Trade lobby calls Basel banking rule exemption
PARIS: Tougher Basel III capital adequacy rules for banks may be tweaked to grant an exemption to the "crucial" activity of trade finance, the International Chamber of Commerce (ICC) business lobbying group said on Monday.
The ICC has spent the past year trying to persuade the Basel rule-setting committee that the banks' role in keeping the wheels of global trade turning is too important to be stifled with the same requirements on solvency ratios as other lending activities.
Against the backdrop of a slowing global economy and the unfolding euro debt crisis, the ICC is hopeful there will be an exemption, its secretary-general told reporters at a briefing lunch in Paris.
"We are hoping, and certainly it's our expectation, that there will be (an exemption)," said Jean-Guy Carrier. "I think everyone will be seeing some light there."

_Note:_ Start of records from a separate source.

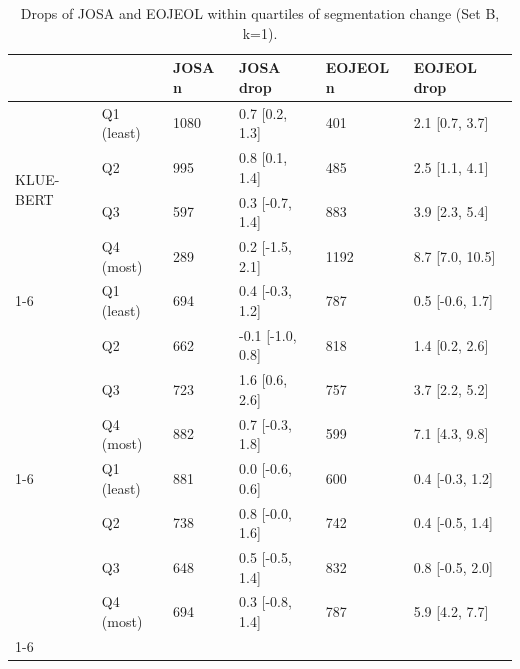\begin{table}
\caption{Drops of JOSA and EOJEOL within quartiles of segmentation change (Set B, k=1).}
\label{tab:table7_matched_change}
\begin{tabular}{llllll}
\toprule
 &  & JOSA n & JOSA drop & EOJEOL n & EOJEOL drop \\
\midrule
\multirow[t]{4}{*}{KLUE-BERT} & Q1 (least) & 1080 & 0.7 [0.2, 1.3] & 401 & 2.1 [0.7, 3.7] \\
 & Q2 & 995 & 0.8 [0.1, 1.4] & 485 & 2.5 [1.1, 4.1] \\
 & Q3 & 597 & 0.3 [-0.7, 1.4] & 883 & 3.9 [2.3, 5.4] \\
 & Q4 (most) & 289 & 0.2 [-1.5, 2.1] & 1192 & 8.7 [7.0, 10.5] \\
\cline{1-6}
\multirow[t]{4}{*}{mBERT} & Q1 (least) & 694 & 0.4 [-0.3, 1.2] & 787 & 0.5 [-0.6, 1.7] \\
 & Q2 & 662 & -0.1 [-1.0, 0.8] & 818 & 1.4 [0.2, 2.6] \\
 & Q3 & 723 & 1.6 [0.6, 2.6] & 757 & 3.7 [2.2, 5.2] \\
 & Q4 (most) & 882 & 0.7 [-0.3, 1.8] & 599 & 7.1 [4.3, 9.8] \\
\cline{1-6}
\multirow[t]{4}{*}{XLM-R} & Q1 (least) & 881 & 0.0 [-0.6, 0.6] & 600 & 0.4 [-0.3, 1.2] \\
 & Q2 & 738 & 0.8 [-0.0, 1.6] & 742 & 0.4 [-0.5, 1.4] \\
 & Q3 & 648 & 0.5 [-0.5, 1.4] & 832 & 0.8 [-0.5, 2.0] \\
 & Q4 (most) & 694 & 0.3 [-0.8, 1.4] & 787 & 5.9 [4.2, 7.7] \\
\cline{1-6}
\bottomrule
\end{tabular}
\end{table}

Trade finance can cover a wide range of products such as letters of credit as a guarantee of payment, credit insurance and factoring -- or the sale of invoices in exchange for cash.
Although banks have been warning against Basel III's potential impact on trade finance for more than a year, in recent months there have been signs that the pressure to boost banks' capital cushions is already starting to affect the real economy.
Big French banks including BNP Paribas and Societe Generale have announced a winding down of certain US dollar-denominated activities like aircraft financing, citing a sharp ramp-up in the cost of funding as jittery US money markets take fright at the euro debt crisis.
"(There is) a crisis that's emerging in some parts of the world on trade financing," said Carrier.
"Trade financing for small companies that export has dried up in developing parts of the world in some cases and become very tight everywhere."